International sports competition

The 23rd World Cup season began in November 1988 in Austria and concluded in March 1989 in Japan.
The overall champions were Marc Girardelli of Luxembourg (his third) and Vreni Schneider of Switzerland (her first).
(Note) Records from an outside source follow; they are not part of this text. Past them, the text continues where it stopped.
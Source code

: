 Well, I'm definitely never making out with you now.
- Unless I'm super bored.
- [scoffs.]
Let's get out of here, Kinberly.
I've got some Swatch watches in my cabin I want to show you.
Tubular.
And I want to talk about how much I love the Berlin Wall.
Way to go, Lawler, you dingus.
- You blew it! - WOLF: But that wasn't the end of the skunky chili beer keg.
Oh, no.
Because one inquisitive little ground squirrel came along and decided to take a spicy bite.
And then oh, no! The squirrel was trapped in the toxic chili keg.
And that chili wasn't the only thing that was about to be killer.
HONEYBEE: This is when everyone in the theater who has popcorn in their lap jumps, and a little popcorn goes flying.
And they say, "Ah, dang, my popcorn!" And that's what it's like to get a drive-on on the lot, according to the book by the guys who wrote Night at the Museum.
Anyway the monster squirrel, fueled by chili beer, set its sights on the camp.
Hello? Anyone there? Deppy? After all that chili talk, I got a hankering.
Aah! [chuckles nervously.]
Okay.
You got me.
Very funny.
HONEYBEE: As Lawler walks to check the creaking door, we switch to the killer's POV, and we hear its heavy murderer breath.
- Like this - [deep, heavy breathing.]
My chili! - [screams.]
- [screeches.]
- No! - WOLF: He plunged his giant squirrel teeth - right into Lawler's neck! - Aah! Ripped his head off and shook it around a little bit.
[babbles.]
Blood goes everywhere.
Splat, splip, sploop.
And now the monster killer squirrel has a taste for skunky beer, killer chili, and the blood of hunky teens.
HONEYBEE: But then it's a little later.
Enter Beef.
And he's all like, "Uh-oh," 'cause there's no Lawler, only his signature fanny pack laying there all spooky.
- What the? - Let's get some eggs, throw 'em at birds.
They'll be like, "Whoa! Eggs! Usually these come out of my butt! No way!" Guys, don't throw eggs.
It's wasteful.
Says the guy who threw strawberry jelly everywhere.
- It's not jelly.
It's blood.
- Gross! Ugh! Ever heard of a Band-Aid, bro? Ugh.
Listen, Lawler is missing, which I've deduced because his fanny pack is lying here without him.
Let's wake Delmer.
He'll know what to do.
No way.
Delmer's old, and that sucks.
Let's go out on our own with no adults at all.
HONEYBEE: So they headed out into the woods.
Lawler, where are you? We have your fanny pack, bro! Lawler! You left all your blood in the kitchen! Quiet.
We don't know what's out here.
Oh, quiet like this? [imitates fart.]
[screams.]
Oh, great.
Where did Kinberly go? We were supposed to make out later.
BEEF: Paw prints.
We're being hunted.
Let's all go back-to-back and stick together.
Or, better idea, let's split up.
Schneider established the record for victories in a World Cup season, winning a total of 14 races (6 (out of 7) giant slaloms, 7 (out of 7) slaloms, and 1 (of 2) combined), surpassing the record of 13 established in 1978-79 by the great Swedish skier and three-time overall World Cup champion Ingemar Stenmark.

Stenmark, who became the primary example of the transition of the World Cup circuit from fully amateur to fully professional during his 16-year career, retired at the end of the season, after notching his all-time record 86th race victory in February. All of Stenmark's victories were either in giant slalom (46) or slalom (40).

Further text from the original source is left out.